La direttiva sulla tutela del diritto d’autore “va approvata con una legge delega ad hoc perché stiamo attraversando una situazione di fortissima depressione a causa del lockdown, mentre i mezzi digitali stanno esplodendo. La direttiva va applicata con pieno rigore della sua filosofia che è di riequilibro dei vantaggi economici tra un sistema digitale importante perché sarà la base del nostro futuro e gli autori e i produttori di beni culturali”. Lo ha detto Innocenzo Cipolletta, presidente di Confindustria Cultura Italia, intervenuto in commissione Politiche Ue del Senato nell’ambito delle audizioni sul ddl Delega Ue.

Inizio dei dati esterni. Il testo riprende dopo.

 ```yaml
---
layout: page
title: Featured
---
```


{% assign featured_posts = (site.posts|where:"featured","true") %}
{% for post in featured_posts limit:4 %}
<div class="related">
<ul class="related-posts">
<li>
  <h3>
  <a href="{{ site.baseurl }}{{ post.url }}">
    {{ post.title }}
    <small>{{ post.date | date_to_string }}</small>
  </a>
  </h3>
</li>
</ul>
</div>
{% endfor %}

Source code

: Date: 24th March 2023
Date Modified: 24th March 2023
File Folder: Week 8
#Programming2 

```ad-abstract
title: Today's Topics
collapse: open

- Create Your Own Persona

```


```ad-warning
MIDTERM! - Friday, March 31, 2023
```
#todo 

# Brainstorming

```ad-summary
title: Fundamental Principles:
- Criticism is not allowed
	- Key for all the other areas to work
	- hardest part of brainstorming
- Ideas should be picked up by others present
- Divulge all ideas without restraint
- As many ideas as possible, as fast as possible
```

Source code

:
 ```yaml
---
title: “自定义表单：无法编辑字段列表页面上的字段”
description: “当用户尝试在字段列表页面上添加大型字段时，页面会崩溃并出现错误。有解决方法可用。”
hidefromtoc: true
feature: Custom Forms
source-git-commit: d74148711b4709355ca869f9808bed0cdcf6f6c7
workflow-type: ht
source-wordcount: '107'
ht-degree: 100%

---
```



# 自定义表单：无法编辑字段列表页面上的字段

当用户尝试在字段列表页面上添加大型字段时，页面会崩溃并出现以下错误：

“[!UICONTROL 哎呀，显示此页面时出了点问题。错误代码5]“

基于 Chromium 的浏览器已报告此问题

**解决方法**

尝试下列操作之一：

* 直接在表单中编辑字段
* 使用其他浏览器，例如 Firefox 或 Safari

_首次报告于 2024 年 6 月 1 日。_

“Noi giudichiamo la proposta del governo positiva ed equilibrata, è importante che sia attuata con rigore in modo da rispettare il diritto d’autore”, ha affermato Cipolletta che ha aggiunto: “Chiediamo che questa direttiva venga applicata in Italia in maniera armonica con quanto avviene negli altri paesi europei. Per questo chiediamo al Parlamento e alla commissione di inviare al governo un atto d’indirizzo affinché l’esecutivo segua i tavoli europei nei quali si discutono le armonizzazioni di questa direttiva. E’ importante, infatti, che quello che viene deciso in Italia non possa essere contraddetto da altri paesi”.